In this paper, authors presented a price maximization scheme for optimal orthogonal frequency division for multiple access (OFDMA) subcarrier allocation for wireless video unicast/multicast scenarios. They formulate a pricing based video utility function for H.264 based wireless scalable video streaming, thereby achieving a trade-off between price and QoS fairness. These parametric models for scalable video rate and quality characterization are derived from the standard JSVM reference codec for the SVC extension of the H.264/AVC, and hence are directly applicable in practical wireless scenarios. With the aid of these models, they proposed auction based framework for revenue maximization of the transmitted video streams in the unicast and multicast 4G scenario.
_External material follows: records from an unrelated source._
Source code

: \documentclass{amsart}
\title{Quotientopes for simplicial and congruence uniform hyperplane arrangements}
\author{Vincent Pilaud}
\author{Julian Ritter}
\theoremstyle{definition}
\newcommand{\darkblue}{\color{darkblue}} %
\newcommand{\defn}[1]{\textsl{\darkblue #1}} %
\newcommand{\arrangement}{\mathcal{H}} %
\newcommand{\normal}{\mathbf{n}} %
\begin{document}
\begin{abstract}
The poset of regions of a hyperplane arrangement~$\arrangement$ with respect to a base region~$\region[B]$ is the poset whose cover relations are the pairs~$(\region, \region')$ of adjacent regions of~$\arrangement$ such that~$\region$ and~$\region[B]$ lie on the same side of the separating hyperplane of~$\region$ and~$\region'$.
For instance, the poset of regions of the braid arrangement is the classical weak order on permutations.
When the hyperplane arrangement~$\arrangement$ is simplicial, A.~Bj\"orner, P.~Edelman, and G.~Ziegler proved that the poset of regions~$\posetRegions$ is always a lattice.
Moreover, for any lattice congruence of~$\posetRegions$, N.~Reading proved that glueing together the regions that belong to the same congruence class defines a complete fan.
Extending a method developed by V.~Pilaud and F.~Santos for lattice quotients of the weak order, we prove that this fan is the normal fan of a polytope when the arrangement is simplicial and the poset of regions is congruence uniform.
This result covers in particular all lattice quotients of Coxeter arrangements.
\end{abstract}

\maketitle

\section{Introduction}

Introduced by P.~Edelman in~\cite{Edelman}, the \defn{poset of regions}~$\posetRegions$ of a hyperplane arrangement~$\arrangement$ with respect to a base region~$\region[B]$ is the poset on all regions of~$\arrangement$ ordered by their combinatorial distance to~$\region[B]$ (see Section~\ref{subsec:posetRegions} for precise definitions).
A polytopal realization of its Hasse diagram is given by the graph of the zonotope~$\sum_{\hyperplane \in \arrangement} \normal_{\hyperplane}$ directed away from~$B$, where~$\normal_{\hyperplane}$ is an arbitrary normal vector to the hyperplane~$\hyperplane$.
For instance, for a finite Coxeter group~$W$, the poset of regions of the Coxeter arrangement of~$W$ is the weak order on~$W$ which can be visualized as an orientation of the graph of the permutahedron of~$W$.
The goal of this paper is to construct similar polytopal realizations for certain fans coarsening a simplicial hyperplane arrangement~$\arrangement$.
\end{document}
A closed form expression is derived for the optimal scalable video quantization step-size subject to the constraints of the unicast/multicast users in 4G wireless systems. This yields the optimal OFDMA subcarrier allocation for multi-user scalable video multiplexing. The proposed scheme is cognizant of the user modulation and code rate, and is hence amenable to adaptive modulation and coding (AMC) feature of 4G wireless networks. Further, they also consider a framework for optimal power allocation based on a novel revenue maximization scheme in OFDMA based wireless broadband 4G systems employing auction bidding models. This is formulated as a constrained convex optimization problem towards sum video utility maximization. We observe that as the demand for a video stream increases in broadcast/multicast scenarios, higher power is allocated to the corresponding video stream leading to a gain in the overall revenue/utility. We simulate a standard WiMAX based 4G video transmission scenario to validate the performance of the proposed optimal 4G scalable video resource allocation schemes. Simulations illustrate that the proposed optimal bandwidth and power allocation schemes result in a significant performance improvement over the suboptimal equal resource allocation schemes for scalable video transmission.